TASK STATEMENT -> Search the entries below for the string "sobre" and copy the lines that hold it.

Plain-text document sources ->

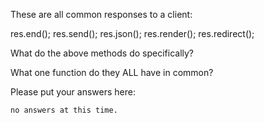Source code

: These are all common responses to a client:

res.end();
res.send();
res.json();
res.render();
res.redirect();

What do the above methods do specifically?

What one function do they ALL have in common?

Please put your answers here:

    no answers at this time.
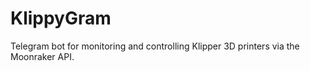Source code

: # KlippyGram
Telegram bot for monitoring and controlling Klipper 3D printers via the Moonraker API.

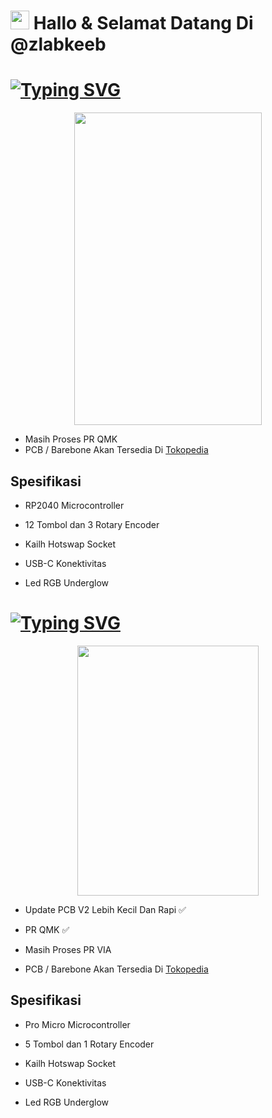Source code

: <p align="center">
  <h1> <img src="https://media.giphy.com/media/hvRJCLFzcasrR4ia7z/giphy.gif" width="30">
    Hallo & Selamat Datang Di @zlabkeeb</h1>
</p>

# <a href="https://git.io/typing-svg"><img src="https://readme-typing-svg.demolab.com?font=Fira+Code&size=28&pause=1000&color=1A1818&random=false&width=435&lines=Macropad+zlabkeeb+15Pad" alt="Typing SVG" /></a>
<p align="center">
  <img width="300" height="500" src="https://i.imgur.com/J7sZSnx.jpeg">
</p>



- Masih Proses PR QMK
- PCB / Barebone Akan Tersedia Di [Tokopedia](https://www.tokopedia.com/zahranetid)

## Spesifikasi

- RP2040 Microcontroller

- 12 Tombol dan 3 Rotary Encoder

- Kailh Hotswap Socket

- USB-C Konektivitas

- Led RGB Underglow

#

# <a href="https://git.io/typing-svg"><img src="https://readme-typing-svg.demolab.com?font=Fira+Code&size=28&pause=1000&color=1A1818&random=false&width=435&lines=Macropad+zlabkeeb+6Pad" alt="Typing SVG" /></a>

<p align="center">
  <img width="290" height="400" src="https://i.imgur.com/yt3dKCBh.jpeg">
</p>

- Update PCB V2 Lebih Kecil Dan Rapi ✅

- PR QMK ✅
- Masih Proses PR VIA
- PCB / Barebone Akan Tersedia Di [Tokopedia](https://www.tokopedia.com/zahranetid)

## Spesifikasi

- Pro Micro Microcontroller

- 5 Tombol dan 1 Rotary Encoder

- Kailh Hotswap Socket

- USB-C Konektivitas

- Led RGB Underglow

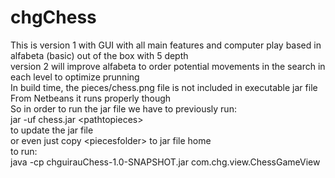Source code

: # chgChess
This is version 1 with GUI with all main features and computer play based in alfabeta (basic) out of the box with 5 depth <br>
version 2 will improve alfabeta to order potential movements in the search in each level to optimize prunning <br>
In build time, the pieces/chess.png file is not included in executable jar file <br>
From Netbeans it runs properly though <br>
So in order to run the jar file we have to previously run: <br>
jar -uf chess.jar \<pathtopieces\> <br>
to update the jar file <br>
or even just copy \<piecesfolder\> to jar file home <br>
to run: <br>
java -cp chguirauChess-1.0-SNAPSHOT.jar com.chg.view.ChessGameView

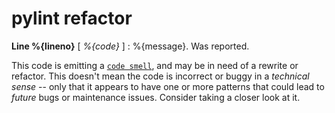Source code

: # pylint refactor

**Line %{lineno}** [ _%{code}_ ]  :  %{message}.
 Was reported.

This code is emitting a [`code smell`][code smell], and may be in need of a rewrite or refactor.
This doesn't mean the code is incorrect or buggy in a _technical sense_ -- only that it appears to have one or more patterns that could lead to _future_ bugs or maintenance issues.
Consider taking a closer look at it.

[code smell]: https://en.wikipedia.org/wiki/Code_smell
...
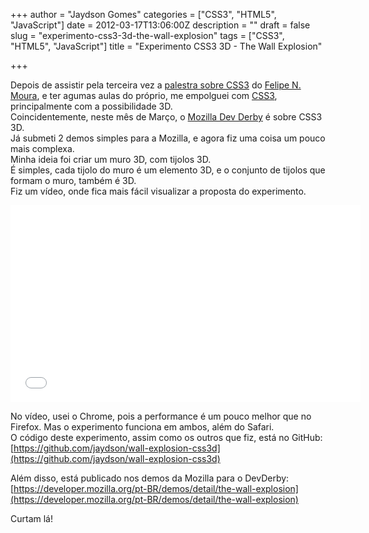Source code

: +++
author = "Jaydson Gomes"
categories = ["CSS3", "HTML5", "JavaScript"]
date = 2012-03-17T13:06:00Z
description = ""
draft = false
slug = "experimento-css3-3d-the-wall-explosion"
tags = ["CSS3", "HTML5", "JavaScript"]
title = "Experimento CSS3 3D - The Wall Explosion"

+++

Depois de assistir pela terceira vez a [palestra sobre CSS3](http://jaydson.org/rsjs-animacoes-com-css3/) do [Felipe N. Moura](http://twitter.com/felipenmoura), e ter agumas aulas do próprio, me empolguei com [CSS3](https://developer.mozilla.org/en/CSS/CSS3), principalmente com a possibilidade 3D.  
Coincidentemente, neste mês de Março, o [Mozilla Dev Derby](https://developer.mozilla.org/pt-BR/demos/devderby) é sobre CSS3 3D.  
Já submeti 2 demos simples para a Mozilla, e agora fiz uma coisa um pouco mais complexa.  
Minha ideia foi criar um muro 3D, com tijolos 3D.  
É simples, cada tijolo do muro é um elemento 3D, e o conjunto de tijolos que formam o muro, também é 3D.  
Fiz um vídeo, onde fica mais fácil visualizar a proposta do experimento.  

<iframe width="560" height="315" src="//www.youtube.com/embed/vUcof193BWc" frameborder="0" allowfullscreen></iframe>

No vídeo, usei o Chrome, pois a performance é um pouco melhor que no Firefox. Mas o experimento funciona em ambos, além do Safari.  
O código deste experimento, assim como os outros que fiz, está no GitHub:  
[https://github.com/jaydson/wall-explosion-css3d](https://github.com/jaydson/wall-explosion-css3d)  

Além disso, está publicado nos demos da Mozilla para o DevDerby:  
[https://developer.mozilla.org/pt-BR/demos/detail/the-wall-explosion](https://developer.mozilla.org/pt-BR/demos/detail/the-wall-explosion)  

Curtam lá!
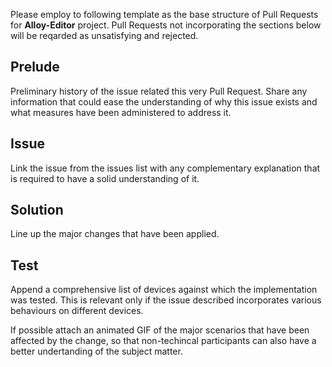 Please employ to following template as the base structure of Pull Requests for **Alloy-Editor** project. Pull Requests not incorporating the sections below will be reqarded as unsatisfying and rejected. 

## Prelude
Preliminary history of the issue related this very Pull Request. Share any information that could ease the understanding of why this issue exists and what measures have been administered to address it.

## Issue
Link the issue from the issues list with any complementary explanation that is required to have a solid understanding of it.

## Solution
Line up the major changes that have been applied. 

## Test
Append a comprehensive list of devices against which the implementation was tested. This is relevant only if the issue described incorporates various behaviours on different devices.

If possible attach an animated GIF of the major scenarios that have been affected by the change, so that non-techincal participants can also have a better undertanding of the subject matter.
--
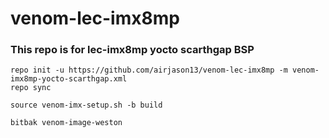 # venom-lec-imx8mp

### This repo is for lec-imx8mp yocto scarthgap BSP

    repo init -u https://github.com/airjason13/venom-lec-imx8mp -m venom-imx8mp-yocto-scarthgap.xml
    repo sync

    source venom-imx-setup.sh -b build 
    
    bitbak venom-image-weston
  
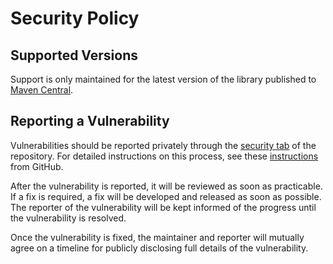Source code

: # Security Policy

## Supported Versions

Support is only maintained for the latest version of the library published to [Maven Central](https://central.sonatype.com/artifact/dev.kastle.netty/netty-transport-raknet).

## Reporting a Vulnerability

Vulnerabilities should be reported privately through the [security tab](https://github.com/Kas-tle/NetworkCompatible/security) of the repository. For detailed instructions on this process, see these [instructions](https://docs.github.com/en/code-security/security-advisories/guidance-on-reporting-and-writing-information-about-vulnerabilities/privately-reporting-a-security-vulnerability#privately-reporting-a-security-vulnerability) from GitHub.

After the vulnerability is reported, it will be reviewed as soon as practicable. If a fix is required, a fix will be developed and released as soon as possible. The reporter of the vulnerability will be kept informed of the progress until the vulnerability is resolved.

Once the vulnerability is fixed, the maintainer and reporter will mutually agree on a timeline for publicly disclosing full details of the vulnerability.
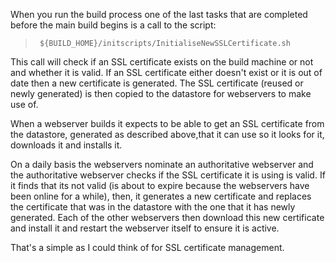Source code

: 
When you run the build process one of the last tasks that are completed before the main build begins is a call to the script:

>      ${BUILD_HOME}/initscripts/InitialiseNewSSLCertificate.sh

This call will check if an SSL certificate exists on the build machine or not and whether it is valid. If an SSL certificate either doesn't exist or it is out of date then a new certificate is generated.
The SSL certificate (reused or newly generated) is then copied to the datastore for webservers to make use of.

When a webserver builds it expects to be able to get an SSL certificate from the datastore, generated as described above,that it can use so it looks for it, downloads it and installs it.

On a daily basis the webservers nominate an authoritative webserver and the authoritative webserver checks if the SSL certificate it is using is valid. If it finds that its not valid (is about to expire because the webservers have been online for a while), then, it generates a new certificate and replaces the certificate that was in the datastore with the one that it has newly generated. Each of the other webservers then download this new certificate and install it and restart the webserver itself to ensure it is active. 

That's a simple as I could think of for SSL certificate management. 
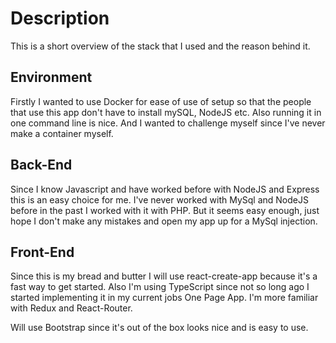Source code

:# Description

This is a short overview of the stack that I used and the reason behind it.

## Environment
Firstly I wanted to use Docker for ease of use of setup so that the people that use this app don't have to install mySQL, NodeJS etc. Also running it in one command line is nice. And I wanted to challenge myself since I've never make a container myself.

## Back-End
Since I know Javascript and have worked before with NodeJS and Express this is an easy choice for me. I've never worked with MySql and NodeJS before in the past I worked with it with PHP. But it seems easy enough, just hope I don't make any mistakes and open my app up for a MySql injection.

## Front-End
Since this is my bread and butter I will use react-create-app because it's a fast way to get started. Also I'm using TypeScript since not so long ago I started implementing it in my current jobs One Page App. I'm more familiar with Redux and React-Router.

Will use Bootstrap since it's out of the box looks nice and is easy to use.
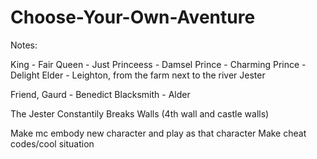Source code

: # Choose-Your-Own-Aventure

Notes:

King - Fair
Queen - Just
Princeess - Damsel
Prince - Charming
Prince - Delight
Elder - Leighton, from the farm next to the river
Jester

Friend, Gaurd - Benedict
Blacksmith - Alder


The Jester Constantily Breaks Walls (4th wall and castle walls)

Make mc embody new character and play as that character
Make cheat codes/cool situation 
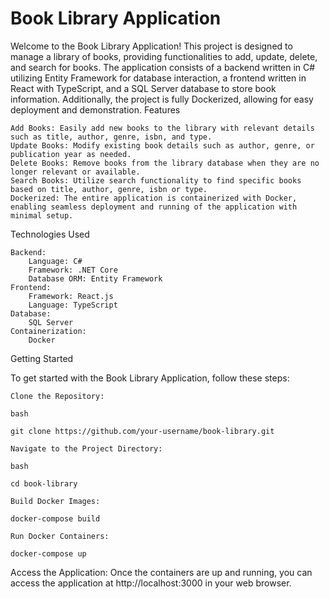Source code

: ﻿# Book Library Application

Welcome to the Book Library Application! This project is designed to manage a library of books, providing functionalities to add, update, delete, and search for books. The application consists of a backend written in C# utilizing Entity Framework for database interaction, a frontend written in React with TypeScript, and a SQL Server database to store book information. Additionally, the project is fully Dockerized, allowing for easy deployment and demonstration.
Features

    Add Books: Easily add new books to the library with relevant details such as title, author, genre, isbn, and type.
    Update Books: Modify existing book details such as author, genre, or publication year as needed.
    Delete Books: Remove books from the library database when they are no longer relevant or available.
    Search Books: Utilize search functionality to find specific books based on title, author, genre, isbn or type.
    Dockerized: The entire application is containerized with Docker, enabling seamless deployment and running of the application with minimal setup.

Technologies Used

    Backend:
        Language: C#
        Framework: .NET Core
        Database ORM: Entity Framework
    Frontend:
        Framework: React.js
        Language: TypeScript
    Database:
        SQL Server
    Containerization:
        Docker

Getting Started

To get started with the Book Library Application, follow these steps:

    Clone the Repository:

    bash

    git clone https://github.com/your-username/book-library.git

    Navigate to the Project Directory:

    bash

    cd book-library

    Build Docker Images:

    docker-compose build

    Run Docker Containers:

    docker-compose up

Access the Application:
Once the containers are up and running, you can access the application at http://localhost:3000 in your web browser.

SOLUTION FOR THIS EXERCISE ->
Depois de assistir pela terceira vez a [palestra sobre CSS3](http://jaydson.org/rsjs-animacoes-com-css3/) do [Felipe N. Moura](http://twitter.com/felipenmoura), e ter agumas aulas do próprio, me empolguei com [CSS3](https://developer.mozilla.org/en/CSS/CSS3), principalmente com a possibilidade 3D.  
Coincidentemente, neste mês de Março, o [Mozilla Dev Derby](https://developer.mozilla.org/pt-BR/demos/devderby) é sobre CSS3 3D.  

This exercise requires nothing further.